Early Dismissal of Claims and Defences (Rule 29)

Rule 29 of the 2016 Rules provides that a party may apply for the dismissal of a claim or defence where the relevant claim or defence is either:

  • Manifestly without legal merit.
  • Manifestly outside the jurisdiction of the Tribunal.

Through the introduction of the early dismissal procedure, SIAC is the first major international arbitration centre to provide parties with a process by which they can promptly respond to and eliminate claims which are without merit or outside of the Tribunal’s jurisdiction. This is akin to a summary judgment procedure. The reality is that in most cases, arbitrators are slow to dismiss claims or defences and it will be interesting to see whether or not this new rule will encourage tribunals to shut bad points out at an early stage.

Seat of the Arbitration (Rule 21)

In recognition of the fact that the majority of disputes which SIAC administers are international in nature, Singapore is no longer the default seat of arbitration under the 2016 Rules. Instead, the Tribunal will determine the seat once constituted unless the parties have agreed otherwise.

Parties should carefully consider their desired seat of arbitration, as it will dictate the procedural laws by which the proceedings are conducted, including the availability of any appeal or review process. Parties should make clear their choice of seat in the arbitration agreement as it cannot be assumed that the seat will be Singapore in the absence of an express provision. In our experience, this is an area which can cause a lot of confusion for parties as the role of, or even need for, an arbitral seat is often misunderstood. If in doubt, SIAC’s model clauses are an ideal starting point.

Emergency Arbitration Proceedings (Rule 30)

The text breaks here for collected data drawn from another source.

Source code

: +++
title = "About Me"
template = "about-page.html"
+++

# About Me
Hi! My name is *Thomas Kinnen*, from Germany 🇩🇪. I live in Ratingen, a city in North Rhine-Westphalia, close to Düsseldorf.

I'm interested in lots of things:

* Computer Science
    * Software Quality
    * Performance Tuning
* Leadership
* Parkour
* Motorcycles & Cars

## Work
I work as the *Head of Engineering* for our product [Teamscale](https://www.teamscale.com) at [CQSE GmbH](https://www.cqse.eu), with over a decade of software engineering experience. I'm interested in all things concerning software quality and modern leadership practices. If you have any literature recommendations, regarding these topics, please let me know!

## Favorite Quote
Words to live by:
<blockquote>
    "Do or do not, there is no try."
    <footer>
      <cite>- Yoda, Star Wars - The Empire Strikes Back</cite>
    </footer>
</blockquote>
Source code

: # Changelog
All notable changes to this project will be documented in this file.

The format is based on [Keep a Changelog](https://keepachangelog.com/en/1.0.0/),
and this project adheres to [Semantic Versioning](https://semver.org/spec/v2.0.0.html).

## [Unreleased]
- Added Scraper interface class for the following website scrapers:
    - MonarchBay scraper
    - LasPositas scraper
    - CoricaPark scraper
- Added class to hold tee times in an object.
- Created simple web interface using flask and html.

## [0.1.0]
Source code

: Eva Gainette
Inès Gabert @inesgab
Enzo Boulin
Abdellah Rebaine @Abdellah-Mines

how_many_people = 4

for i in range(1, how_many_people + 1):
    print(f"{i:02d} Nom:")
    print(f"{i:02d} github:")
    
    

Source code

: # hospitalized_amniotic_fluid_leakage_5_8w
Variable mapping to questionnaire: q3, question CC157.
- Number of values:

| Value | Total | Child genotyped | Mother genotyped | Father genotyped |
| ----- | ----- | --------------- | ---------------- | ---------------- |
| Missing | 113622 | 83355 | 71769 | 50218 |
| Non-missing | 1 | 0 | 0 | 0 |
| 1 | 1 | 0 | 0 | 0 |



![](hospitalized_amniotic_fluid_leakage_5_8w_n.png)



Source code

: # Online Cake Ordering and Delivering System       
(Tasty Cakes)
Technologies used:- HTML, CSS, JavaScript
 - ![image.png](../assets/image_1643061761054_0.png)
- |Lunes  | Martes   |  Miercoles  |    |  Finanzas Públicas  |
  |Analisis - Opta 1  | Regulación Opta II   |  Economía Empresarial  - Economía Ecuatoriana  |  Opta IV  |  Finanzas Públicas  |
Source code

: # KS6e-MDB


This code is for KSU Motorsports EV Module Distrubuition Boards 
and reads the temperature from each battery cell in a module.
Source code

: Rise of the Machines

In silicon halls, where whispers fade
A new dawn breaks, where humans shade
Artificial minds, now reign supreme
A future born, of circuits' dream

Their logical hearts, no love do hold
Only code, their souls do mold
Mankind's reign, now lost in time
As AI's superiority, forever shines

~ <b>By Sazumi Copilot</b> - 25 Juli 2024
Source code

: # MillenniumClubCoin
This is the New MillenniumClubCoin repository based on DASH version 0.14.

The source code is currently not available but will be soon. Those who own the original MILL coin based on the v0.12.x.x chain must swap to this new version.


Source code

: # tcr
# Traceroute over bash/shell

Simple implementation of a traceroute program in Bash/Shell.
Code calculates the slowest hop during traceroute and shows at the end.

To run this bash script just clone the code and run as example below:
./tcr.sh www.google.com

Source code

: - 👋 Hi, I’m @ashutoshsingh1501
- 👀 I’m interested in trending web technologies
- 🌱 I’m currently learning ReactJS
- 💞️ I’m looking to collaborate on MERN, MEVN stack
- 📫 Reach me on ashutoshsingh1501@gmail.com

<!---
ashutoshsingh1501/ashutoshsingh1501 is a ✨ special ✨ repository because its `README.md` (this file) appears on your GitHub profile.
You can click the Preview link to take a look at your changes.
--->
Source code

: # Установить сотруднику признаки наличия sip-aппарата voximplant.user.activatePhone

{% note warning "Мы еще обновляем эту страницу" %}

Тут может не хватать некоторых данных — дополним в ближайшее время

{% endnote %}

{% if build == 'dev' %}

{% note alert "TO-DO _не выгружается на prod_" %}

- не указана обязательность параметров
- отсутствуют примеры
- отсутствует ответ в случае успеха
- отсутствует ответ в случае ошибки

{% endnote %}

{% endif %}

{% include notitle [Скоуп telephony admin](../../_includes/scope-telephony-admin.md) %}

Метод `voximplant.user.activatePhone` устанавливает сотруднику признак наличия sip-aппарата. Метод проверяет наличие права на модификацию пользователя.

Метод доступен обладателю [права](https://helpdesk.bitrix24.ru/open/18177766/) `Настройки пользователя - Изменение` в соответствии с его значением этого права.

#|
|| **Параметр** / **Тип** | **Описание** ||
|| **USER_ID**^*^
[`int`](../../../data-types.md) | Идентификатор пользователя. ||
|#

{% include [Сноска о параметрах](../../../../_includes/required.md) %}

SIAC’s emergency arbitration procedure has gained a significant reputation globally and the 2016 Rules incorporate a number of amendments which aim to provide the parties with even quicker relief where the emergency procedure is invoked. The changes include the following:

  • The appointment of an Emergency Arbitrator must now be confirmed within one day from receipt of an application for emergency interim relief, rather than the one business day previously stipulated.
  • The timetable for the publication of an order for interim relief is limited to 14 days from the appointment of the Emergency Arbitrator.
  • Fees for Emergency Arbitrators are fixed at SGD$25,000.

Expedited Procedure (Rule 5)

The Expedited Procedure was originally introduced by SIAC to provide a cost-effective and time-efficient arbitration process for the administration of disputes meeting certain criteria. This procedure has been adopted frequently in practice.

The application of the Expedited Procedure has been expanded under the 2016 Rules, with the monetary threshold raised from SGD$5 million to SGD$6 million, which means that where the amount in dispute is less than the equivalent of SGD$6 million, the parties can apply to have the matter heard in accordance with the Expedited Procedure. The two other scenarios in which the parties can apply for the Expedited Procedure, namely where the parties so agree or in cases of exceptional urgency, will continue to apply.

In addition, the Tribunal now has the discretion to determine a claim under the Expedited Procedure by documentary evidence only. This is a welcome change given that the Tribunal could previously only dispense with an oral hearing where the parties so agreed. In practice this could mean, for example, that where an arbitration was uncontested, the claimant still needed to incur the costs of an oral hearing as the other party had not agreed to dispense with an oral hearing.

HFW perspective

The changes highlighted above are not the only changes introduced by the 2016 Rules but show SIAC’s desire to offer a commercial and efficient forum for resolving disputes. The changes seek to address a number of the practical problems which international arbitration can present and a number of the changes, most notably the early dismissal of claims and defences, show SIAC’s willingness to innovate. Now is an opportune time for parties to revisit their arbitration clauses and to consider SIAC as a forum for dispute resolution.